[Opening Information provided section]

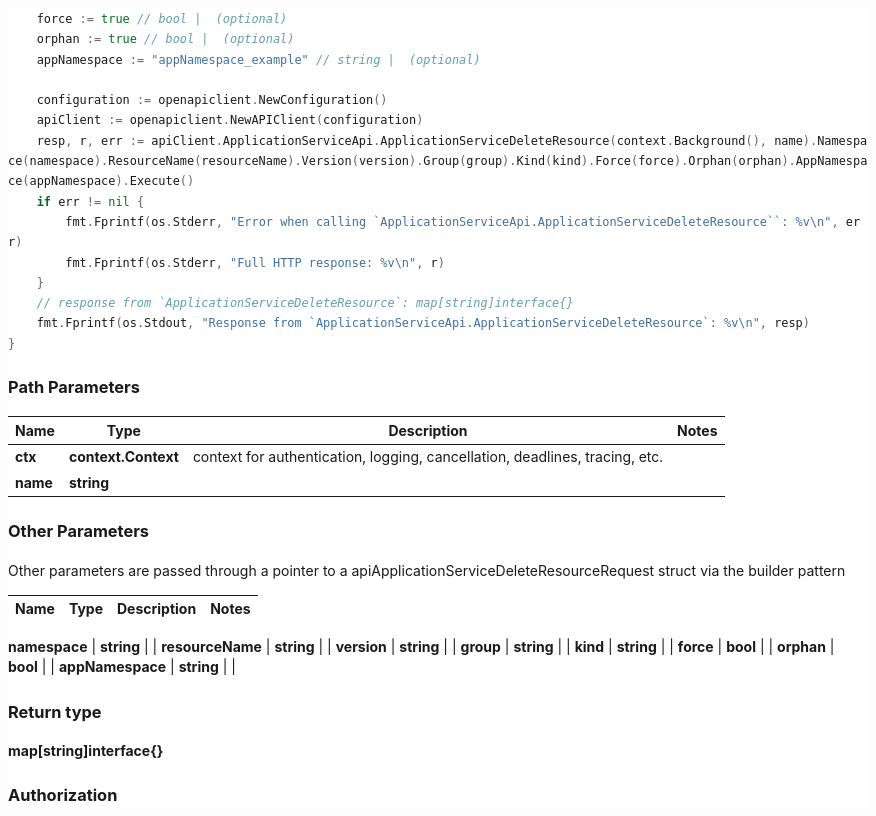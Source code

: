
 ```go
    force := true // bool |  (optional)
    orphan := true // bool |  (optional)
    appNamespace := "appNamespace_example" // string |  (optional)

    configuration := openapiclient.NewConfiguration()
    apiClient := openapiclient.NewAPIClient(configuration)
    resp, r, err := apiClient.ApplicationServiceApi.ApplicationServiceDeleteResource(context.Background(), name).Namespace(namespace).ResourceName(resourceName).Version(version).Group(group).Kind(kind).Force(force).Orphan(orphan).AppNamespace(appNamespace).Execute()
    if err != nil {
        fmt.Fprintf(os.Stderr, "Error when calling `ApplicationServiceApi.ApplicationServiceDeleteResource``: %v\n", err)
        fmt.Fprintf(os.Stderr, "Full HTTP response: %v\n", r)
    }
    // response from `ApplicationServiceDeleteResource`: map[string]interface{}
    fmt.Fprintf(os.Stdout, "Response from `ApplicationServiceApi.ApplicationServiceDeleteResource`: %v\n", resp)
}
```

### Path Parameters


Name | Type | Description  | Notes
------------- | ------------- | ------------- | -------------
**ctx** | **context.Context** | context for authentication, logging, cancellation, deadlines, tracing, etc.
**name** | **string** |  | 

### Other Parameters

Other parameters are passed through a pointer to a apiApplicationServiceDeleteResourceRequest struct via the builder pattern


Name | Type | Description  | Notes
------------- | ------------- | ------------- | -------------

 **namespace** | **string** |  | 
 **resourceName** | **string** |  | 
 **version** | **string** |  | 
 **group** | **string** |  | 
 **kind** | **string** |  | 
 **force** | **bool** |  | 
 **orphan** | **bool** |  | 
 **appNamespace** | **string** |  | 

### Return type

**map[string]interface{}**

### Authorization
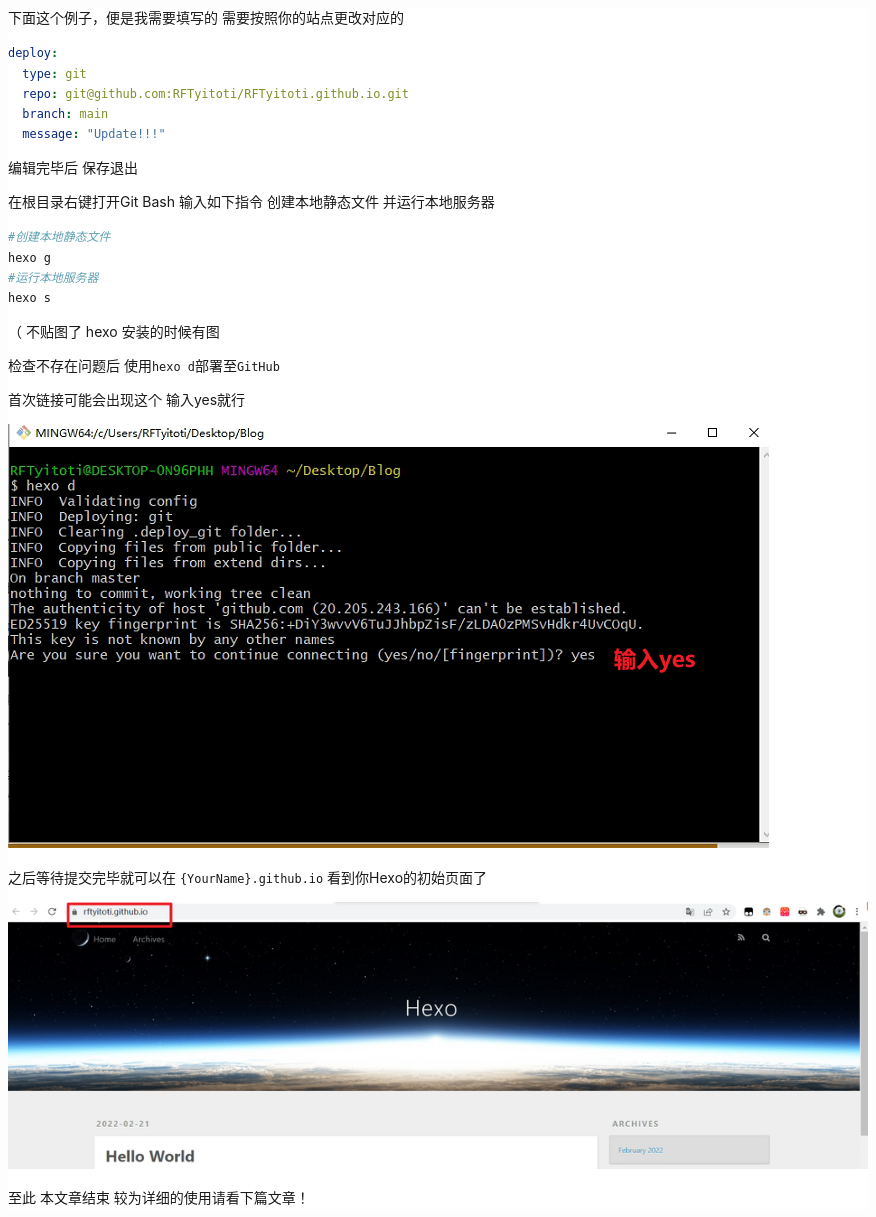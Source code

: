 下面这个例子，便是我需要填写的 需要按照你的站点更改对应的

```yaml
deploy:
  type: git
  repo: git@github.com:RFTyitoti/RFTyitoti.github.io.git
  branch: main
  message: "Update!!!"
```

编辑完毕后 保存退出

在根目录右键打开Git Bash 输入如下指令 创建本地静态文件 并运行本地服务器

```bash
#创建本地静态文件
hexo g
#运行本地服务器
hexo s
```

（ 不贴图了 hexo 安装的时候有图

检查不存在问题后  使用`hexo d`部署至`GitHub`

首次链接可能会出现这个 输入yes就行

![](/images/psg3/Snipaste_2022-02-21_14-26-10.png)

之后等待提交完毕就可以在 `{YourName}.github.io` 看到你Hexo的初始页面了

![](/images/psg3/Snipaste_2022-02-21_14-30-31.png)

至此 本文章结束 较为详细的使用请看下篇文章！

[Closing Information provided section]

Required action —
Please leave the images out and retype the rest of the material exactly.

Output of the task —
Source code

:
 ```go
    force := true // bool |  (optional)
    orphan := true // bool |  (optional)
    appNamespace := "appNamespace_example" // string |  (optional)

    configuration := openapiclient.NewConfiguration()
    apiClient := openapiclient.NewAPIClient(configuration)
    resp, r, err := apiClient.ApplicationServiceApi.ApplicationServiceDeleteResource(context.Background(), name).Namespace(namespace).ResourceName(resourceName).Version(version).Group(group).Kind(kind).Force(force).Orphan(orphan).AppNamespace(appNamespace).Execute()
    if err != nil {
        fmt.Fprintf(os.Stderr, "Error when calling `ApplicationServiceApi.ApplicationServiceDeleteResource``: %v\n", err)
        fmt.Fprintf(os.Stderr, "Full HTTP response: %v\n", r)
    }
    // response from `ApplicationServiceDeleteResource`: map[string]interface{}
    fmt.Fprintf(os.Stdout, "Response from `ApplicationServiceApi.ApplicationServiceDeleteResource`: %v\n", resp)
}
```

### Path Parameters


Name | Type | Description  | Notes
------------- | ------------- | ------------- | -------------
**ctx** | **context.Context** | context for authentication, logging, cancellation, deadlines, tracing, etc.
**name** | **string** |  | 

### Other Parameters

Other parameters are passed through a pointer to a apiApplicationServiceDeleteResourceRequest struct via the builder pattern


Name | Type | Description  | Notes
------------- | ------------- | ------------- | -------------

 **namespace** | **string** |  | 
 **resourceName** | **string** |  | 
 **version** | **string** |  | 
 **group** | **string** |  | 
 **kind** | **string** |  | 
 **force** | **bool** |  | 
 **orphan** | **bool** |  | 
 **appNamespace** | **string** |  | 

### Return type

**map[string]interface{}**

### Authorization
Source code

: 下面这个例子，便是我需要填写的 需要按照你的站点更改对应的

```yaml
deploy:
  type: git
  repo: git@github.com:RFTyitoti/RFTyitoti.github.io.git
  branch: main
  message: "Update!!!"
```

编辑完毕后 保存退出

在根目录右键打开Git Bash 输入如下指令 创建本地静态文件 并运行本地服务器

```bash
#创建本地静态文件
hexo g
#运行本地服务器
hexo s
```

（ 不贴图了 hexo 安装的时候有图

检查不存在问题后  使用`hexo d`部署至`GitHub`

首次链接可能会出现这个 输入yes就行

![](/images/psg3/Snipaste_2022-02-21_14-26-10.png)

之后等待提交完毕就可以在 `{YourName}.github.io` 看到你Hexo的初始页面了

![](/images/psg3/Snipaste_2022-02-21_14-30-31.png)

至此 本文章结束 较为详细的使用请看下篇文章！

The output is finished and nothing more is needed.